Les rues Saint-Viateur et Bernard sont déjà pleines d’endroits merveilleux où manger et boire. Alors pourquoi s’établir ici? « On veut être un pub de quartier. Le Mile-End a une ambiance très communautaire, et on aspire à en faire partie », décrit M. Lyle.
Et comme tout vrai pub anglais, l’endroit ouvre tôt, c’est à dire à 11h. Assez tôt pour y regarder les matchs de soccer de la première ligue anglaise le dimanche.
On y mange…
Le menu est une combinaison d’incontournables et d’inspirations du chef. « Il y a toujours la truite fumée sur le menu, d’une manière ou d’une autre », souligne M. Lyle.

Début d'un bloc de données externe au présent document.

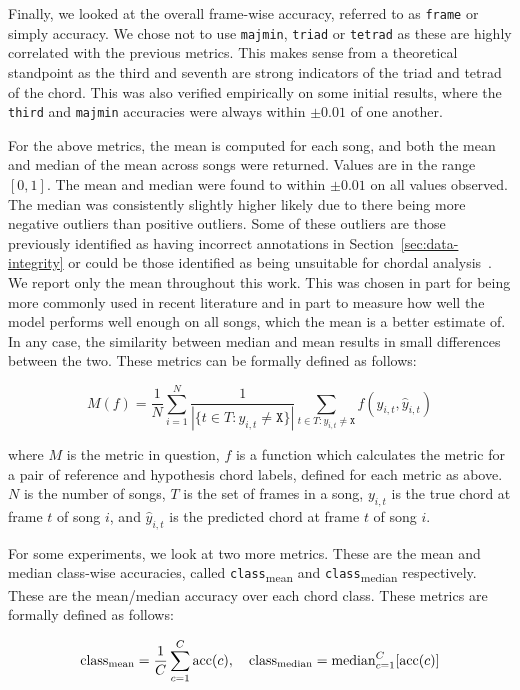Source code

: Finally, we looked at the overall frame-wise accuracy, referred to as \texttt{frame} or simply accuracy. We chose not to use \texttt{majmin}, \texttt{triad} or \texttt{tetrad} as these are highly correlated with the previous metrics. This makes sense from a theoretical standpoint as the third and seventh are strong indicators of the triad and tetrad of the chord. This was also verified empirically on some initial results, where the \texttt{third} and \texttt{majmin} accuracies were always within $\pm 0.01$ of one another.

For the above metrics, the mean is computed for each song, and both the mean and median of the mean across songs were returned. Values are in the range $[0,1]$. The mean and median were found to within $\pm 0.01$ on all values observed. The median was consistently slightly higher likely due to there being more negative outliers than positive outliers. Some of these outliers are those previously identified as having incorrect annotations in Section~\ref{sec:data-integrity} or could be those identified as being unsuitable for chordal analysis~\citep{FourTimelyInsights}. We report only the mean throughout this work. This was chosen in part for being more commonly used in recent literature and in part to measure how well the model performs well enough on all songs, which the mean is a better estimate of. In any case, the similarity between median and mean results in small differences between the two. These metrics can be formally defined as follows:

\[ M(f) = \frac{1}{N} \sum_{i=1}^{N} \frac{1}{|\{t\in T : y_{i,t} \neq \texttt{X}\}|} \sum_{t\in T : y_{i,t} \neq \texttt{X}} f(y_{i,t}, \hat{y}_{i,t})\]

where $M$ is the metric in question, $f$ is a function which calculates the metric for a pair of reference and hypothesis chord labels, defined for each metric as above. $N$ is the number of songs, $T$ is the set of frames in a song, $y_{i,t}$ is the true chord at frame $t$ of song $i$, and $\hat{y}_{i,t}$ is the predicted chord at frame $t$ of song $i$.

For some experiments, we look at two more metrics. These are the mean and median class-wise accuracies, called \texttt{class}\textsubscript{mean} and \texttt{class}\textsubscript{median} respectively. These are the mean/median accuracy over each chord class. These metrics are formally defined as follows:

\[
\text{class}\textsubscript{mean} = \frac{1}{C} \sum_{c=1}^{C} \text{acc}(c), \quad
\text{class}\textsubscript{median} = \text{median}_{c=1}^{C} [\text{acc}(c)]
\]

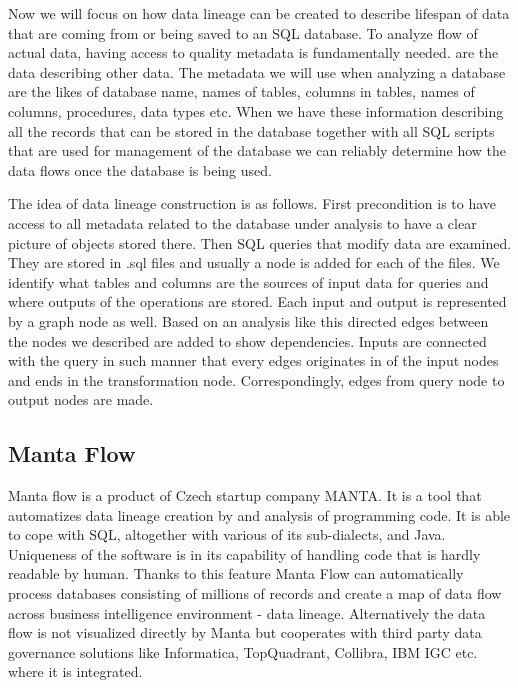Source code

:Now we will focus on how data lineage can be created to describe lifespan of data that are coming from or being saved to an SQL database.
To analyze flow of actual data, having access to quality metadata is fundamentally needed.
 are the data describing other data. The metadata we will use when analyzing a database are the likes of database name, names of tables, columns in tables, names of columns, procedures, data types etc.
When we have these information describing all the records that can be stored in the database together with all SQL scripts that are used for management of the database we can reliably determine how the data flows once the database is being used.

The idea of data lineage construction is as follows. First precondition is to have access to all metadata related to the database under analysis to have a clear picture of objects stored there. 
Then SQL queries that modify data are examined. They are stored in .sql files and usually a node is added for each of the files. We identify what tables and columns are the sources of input data for queries and where outputs of the operations are stored. Each input and output is represented by a graph node as well. Based on an analysis like this directed edges between the nodes we described are added to show dependencies. Inputs are connected with the query in such manner that every edges originates in of the input nodes and ends in the transformation node. Correspondingly, edges from query node to output nodes are made.




\subsection{Manta Flow}

Manta flow is a product of Czech startup company MANTA. It is a tool that automatizes data lineage creation by and analysis of programming code. It is able to cope with SQL, altogether with various of its sub-dialects, and Java. Uniqueness of the software is in its capability of handling code that is hardly readable by human. Thanks to this feature Manta Flow can automatically process databases consisting of millions of records and create a map of data flow across business intelligence environment - data lineage.
Alternatively the data flow is not visualized directly by Manta but cooperates with third party data governance solutions like Informatica, TopQuadrant, Collibra, IBM IGC etc. where it is integrated.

Aussi, « les kebabs d’agneau sont notre meilleur vendeur, donc ils restent. » Puis, « il y a toujours une salade qui comprend une viande. Elle change régulièrement. » D’ailleurs, « le menu change aux trois mois, et de temps en temps on a des spéciaux. »

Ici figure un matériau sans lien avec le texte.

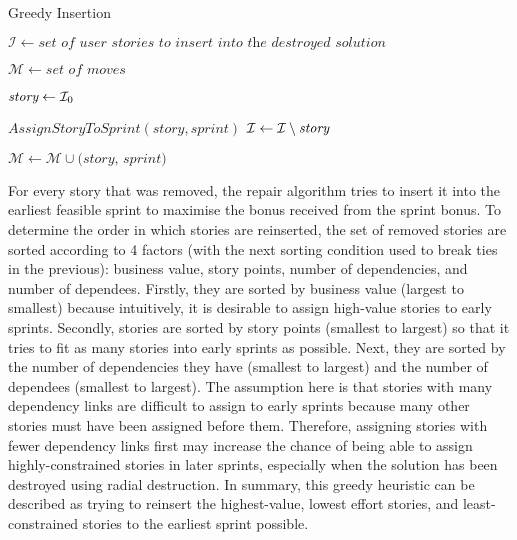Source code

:\begin{algorithm}[H]
\caption{Greedy Insertion}\label{greedy_insert}
\begin{algorithmic}[1]
    \State $\mathcal{I} \gets \textit{set of user stories to insert into the destroyed solution}$
    
        \State $\mathcal{M} \gets \textit{set of moves}$
        
            \State $\emph{story} \gets \mathcal{I}_0$
            
                    \State $AssignStoryToSprint(story, sprint)$
                    \State $\mathcal{I} \gets \mathcal{I} \setminus \emph{story}$
                \EndIf
            
                \State $\mathcal{M} \gets \mathcal{M} \cup \textit{(story, sprint)}$
            \EndFor
        \EndWhile
        
        \State {}
    \EndProcedure
\end{algorithmic}
\end{algorithm}

For every story that was removed, the repair algorithm tries to insert it into the earliest feasible sprint to maximise the bonus received from the sprint bonus. To determine the order in which stories are reinserted, the set of removed stories are sorted according to 4 factors (with the next sorting condition used to break ties in the previous): business value, story points, number of dependencies, and number of dependees. Firstly, they are sorted by business value (largest to smallest) because intuitively, it is desirable to assign high-value stories to early sprints. Secondly, stories are sorted by story points (smallest to largest) so that it tries to fit as many stories into early sprints as possible. Next, they are sorted by the number of dependencies they have (smallest to largest) and the number of dependees (smallest to largest). The assumption here is that stories with many dependency links are difficult to assign to early sprints because many other stories must have been assigned before them. Therefore, assigning stories with fewer dependency links first may increase the chance of being able to assign highly-constrained stories in later sprints, especially when the solution has been destroyed using radial destruction. In summary, this greedy heuristic can be described as trying to reinsert the highest-value, lowest effort stories, and least-constrained stories to the earliest sprint possible.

Lors du passage de C&C au pub, le chef Tsavoussis offrait un menu plutôt éclectique d’inspirations anglaises, montréalaises, caribéennes, grecques.

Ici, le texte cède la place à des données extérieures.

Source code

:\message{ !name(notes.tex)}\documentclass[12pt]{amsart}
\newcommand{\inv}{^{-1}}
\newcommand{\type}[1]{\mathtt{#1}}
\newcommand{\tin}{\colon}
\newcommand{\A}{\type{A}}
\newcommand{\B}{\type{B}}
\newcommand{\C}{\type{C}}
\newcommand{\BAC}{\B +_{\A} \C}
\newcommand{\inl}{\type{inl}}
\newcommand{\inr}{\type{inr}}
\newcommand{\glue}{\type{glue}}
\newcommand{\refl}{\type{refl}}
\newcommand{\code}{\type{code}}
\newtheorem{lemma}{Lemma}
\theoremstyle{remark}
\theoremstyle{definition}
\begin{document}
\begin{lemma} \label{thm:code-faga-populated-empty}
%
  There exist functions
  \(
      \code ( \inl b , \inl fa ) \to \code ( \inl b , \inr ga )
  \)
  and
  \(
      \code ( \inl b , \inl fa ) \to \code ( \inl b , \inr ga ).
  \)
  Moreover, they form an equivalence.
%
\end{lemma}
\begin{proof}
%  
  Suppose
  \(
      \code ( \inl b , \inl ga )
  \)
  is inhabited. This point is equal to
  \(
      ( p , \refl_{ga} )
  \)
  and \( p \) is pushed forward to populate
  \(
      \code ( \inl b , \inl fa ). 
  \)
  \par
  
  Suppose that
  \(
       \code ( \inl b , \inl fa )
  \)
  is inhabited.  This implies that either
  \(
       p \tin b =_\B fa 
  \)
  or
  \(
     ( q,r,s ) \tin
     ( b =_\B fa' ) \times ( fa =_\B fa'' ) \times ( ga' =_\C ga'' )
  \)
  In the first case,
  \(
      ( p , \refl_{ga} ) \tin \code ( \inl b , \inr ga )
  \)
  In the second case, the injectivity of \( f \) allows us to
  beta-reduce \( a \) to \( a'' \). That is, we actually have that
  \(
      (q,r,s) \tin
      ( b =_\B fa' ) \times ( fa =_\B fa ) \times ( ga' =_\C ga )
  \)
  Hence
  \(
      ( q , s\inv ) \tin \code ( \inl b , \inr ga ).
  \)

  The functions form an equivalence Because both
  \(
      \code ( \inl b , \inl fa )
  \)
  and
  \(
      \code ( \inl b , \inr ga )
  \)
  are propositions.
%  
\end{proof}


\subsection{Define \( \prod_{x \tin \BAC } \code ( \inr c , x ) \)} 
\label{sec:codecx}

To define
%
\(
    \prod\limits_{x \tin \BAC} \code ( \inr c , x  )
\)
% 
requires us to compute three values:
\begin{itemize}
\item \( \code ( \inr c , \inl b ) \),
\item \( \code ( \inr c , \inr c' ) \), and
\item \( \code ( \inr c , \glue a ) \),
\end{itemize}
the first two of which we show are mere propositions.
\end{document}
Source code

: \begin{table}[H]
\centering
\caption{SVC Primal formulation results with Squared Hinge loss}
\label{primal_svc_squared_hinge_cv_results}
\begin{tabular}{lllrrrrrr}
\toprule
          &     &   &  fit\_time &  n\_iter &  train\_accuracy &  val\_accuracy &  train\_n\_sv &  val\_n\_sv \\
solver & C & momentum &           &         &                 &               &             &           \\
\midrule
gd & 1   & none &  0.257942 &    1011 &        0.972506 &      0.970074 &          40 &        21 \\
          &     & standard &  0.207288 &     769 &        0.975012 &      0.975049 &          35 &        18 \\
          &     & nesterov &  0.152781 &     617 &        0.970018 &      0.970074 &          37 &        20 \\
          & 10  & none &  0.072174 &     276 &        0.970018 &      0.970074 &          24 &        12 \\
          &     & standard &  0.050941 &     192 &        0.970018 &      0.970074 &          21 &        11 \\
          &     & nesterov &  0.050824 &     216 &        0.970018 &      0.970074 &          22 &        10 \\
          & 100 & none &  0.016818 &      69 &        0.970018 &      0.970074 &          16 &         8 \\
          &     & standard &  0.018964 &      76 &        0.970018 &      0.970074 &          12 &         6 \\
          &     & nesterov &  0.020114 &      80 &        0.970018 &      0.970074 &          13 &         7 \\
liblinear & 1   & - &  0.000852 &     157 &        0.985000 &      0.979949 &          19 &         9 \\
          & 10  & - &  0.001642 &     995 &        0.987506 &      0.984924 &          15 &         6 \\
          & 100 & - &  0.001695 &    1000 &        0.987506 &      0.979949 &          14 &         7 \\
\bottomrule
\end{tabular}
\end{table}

Pour débuter, un classique de la Grande-Bretagne: un Welsh rarebit, un sandwich ouvert au fromage fondu. Mais la version B&B ne s’arrête pas là: laitue, jambon, et un œuf au plat, pour ajouter à la décadence.
Puis, la susmentionnée truite fumée. Les pakoras ont un petit côté sucré-épicé et ajoutent du croquant à une truite fumée presque crue et savoureuse; le beurre de pomme ajoute une acidité qui éveille les papilles. Ensuite, les kebabs d’agneau, qui sont plus Grecs qu’arabes. Les épices sont fortes, fragrantes, et la sauce au yogourt met de l’amertume dans un plat très intense.
Le quatrième plat qui arrive à la table est très intriguant. On nous présente une immense tranche de flanc de porc roulé et poêlée, une sauce de grains de moutarde et de raisins rouges, un peu de yogourt, le tout couché sur une pauvre petite feuille de laitue iceberg. « C’est notre salade de porc », explique M. Lyle. Ça, une salade? C’est un tiers de livre de cochon! Gageons que bien des gens mangeraient plus de salade si elles étaient toutes comme celle-ci… le morceau de viande est succulent. Il est juste assez moelleux pour le couper à l’aide d’un couteau à beurre, mais juste assez consistant pour croquer à belles dents. La petite croûte caramélisée sur le dessus est réellement croquante, et la sauce aux raisins est complexe et balancée.
Ce n’est pas tout: il reste un plat principal. Le poulet grillé à la sauce tamarin avec un mac & cheese style Bahamas. Le poulet est caramélisé, grillé, croquant, collant, et le tamarin acidulé éveille les sens. Le macaroni, lui, est très consistant et fromagé.
Et puisqu’un repas du B&B n’est pas complet sans un dessert, le dernier service est un classique de l’endroit, le « milk jam and chocolate dirt »: du lait condensé caramélisé, une poudre de chocolat croquante, et une bonne quantité de crème fouettée. Ouf!
…Et on y boit
Le Bishop & Bagg aime le gin. On y offre plusieurs importations privées… et une manière relativement rationnelle de le boire. Au B&B, on offre le kopstoot. C’est la version néerlandaise d’un shooter et une pinte.
En fait, le gin est un dérivé du genièvre. C’est cette même boisson qu’on appelle le « gros gin ». Et aux Pays-Bas et en Belgique flamande, le genièvre peut être dégusté tel quel, ou être bu en kopstoot. Un shooter de gin et une gorgée de bière! Les jolis verres en tulipe utilisés pour boire le gin ne font qu’ajouter à l’expérience.
Aussi, le Bishop & Bagg a une longue liste de bières, importées comme locales. Il s’agit d’un des seuls endroits à Montréal où on peut déguster l’Irlandaise Murphy’s, stout légère à l’azote.
Le mixologue, M. Chytry, en plus de connaitre ses classiques et de savoir servir le pisco sour comme personne à Montréal, a l’oreille attentive et les anecdotes d’un vrai barman, comme on n’en voit plus aujourd’hui. Le service agressif et détaché des bars trop achalandés des environs vous sembleront encore plus désagréables après avoir fait l’expérience de ce bijou de quartier.